— Problem requirements —
Figure out the number of lines in the data that hold the string "channel". Reply with that figure only.

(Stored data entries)
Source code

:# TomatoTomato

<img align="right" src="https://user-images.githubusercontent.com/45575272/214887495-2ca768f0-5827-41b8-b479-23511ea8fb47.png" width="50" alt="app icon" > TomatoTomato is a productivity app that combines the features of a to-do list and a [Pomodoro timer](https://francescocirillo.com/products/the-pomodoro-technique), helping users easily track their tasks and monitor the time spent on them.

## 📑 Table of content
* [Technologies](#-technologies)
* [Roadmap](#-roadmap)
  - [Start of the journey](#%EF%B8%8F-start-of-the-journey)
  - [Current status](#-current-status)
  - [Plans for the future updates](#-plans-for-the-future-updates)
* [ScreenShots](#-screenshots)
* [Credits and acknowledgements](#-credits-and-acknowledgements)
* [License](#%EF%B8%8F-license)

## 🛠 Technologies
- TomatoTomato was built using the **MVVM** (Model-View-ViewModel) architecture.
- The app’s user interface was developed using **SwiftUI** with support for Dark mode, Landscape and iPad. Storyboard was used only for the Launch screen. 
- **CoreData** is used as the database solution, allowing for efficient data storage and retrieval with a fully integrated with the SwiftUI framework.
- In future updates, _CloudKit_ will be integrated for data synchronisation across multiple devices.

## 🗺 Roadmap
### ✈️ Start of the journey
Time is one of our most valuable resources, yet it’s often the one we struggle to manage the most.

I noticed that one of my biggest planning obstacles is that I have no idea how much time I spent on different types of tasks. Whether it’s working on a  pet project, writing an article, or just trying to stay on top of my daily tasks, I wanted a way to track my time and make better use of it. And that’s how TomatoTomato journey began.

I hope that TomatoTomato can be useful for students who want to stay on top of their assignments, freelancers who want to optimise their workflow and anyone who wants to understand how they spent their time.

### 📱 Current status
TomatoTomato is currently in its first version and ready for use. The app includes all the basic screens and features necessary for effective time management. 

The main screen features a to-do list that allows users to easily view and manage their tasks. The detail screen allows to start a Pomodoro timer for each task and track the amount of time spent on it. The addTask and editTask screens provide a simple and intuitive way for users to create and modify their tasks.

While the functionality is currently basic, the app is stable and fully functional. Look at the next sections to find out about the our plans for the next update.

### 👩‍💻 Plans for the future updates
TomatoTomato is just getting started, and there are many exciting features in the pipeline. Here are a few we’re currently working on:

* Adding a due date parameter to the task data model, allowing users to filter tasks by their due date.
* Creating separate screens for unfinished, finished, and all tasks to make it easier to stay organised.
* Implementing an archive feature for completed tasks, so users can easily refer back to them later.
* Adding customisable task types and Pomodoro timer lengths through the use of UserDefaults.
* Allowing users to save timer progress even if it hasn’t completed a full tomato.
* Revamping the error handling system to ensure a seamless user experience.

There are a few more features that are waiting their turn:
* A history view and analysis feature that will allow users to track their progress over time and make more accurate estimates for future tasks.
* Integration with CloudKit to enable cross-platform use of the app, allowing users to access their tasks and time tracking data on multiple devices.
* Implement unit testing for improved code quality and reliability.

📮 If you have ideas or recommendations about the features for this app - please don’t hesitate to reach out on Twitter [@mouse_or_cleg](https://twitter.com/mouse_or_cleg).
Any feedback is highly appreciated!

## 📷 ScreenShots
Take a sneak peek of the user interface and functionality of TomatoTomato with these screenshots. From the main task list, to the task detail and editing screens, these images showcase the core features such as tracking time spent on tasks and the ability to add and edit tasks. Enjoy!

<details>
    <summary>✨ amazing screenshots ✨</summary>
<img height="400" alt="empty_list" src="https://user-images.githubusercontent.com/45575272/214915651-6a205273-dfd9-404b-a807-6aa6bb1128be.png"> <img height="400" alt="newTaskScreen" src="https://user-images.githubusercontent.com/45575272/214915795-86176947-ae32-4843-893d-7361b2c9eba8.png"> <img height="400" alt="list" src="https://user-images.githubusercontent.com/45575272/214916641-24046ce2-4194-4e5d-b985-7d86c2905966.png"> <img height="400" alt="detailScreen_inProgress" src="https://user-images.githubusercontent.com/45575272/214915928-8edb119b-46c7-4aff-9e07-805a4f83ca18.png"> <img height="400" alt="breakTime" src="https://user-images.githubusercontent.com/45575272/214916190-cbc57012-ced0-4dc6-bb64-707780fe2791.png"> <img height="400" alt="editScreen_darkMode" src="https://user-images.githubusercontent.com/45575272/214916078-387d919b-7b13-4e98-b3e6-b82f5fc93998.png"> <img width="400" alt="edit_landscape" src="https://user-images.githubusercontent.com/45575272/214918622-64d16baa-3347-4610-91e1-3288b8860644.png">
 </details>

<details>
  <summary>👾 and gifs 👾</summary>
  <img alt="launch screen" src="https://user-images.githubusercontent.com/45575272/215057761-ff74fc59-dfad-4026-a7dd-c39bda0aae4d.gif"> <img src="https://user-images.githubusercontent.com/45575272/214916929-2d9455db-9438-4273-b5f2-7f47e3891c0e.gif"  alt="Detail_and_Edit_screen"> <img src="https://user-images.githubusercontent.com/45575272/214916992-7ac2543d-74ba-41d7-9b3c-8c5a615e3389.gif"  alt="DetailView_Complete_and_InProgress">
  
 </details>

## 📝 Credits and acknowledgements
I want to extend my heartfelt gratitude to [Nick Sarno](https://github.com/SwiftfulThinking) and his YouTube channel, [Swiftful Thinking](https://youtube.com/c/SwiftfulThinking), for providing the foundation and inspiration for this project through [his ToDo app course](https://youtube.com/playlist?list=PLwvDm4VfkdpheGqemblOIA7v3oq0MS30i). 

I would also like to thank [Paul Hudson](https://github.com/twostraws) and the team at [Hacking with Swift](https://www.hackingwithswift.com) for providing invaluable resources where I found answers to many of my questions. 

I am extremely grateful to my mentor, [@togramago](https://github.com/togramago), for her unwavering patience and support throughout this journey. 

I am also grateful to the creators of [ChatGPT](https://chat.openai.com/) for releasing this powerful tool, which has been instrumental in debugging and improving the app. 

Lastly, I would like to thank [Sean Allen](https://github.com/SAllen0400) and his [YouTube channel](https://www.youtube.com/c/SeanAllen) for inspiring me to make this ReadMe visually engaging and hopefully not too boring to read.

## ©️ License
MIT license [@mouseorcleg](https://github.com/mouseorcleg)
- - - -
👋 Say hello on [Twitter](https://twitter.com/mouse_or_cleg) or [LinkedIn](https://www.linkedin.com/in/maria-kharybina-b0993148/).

— Task solution —
2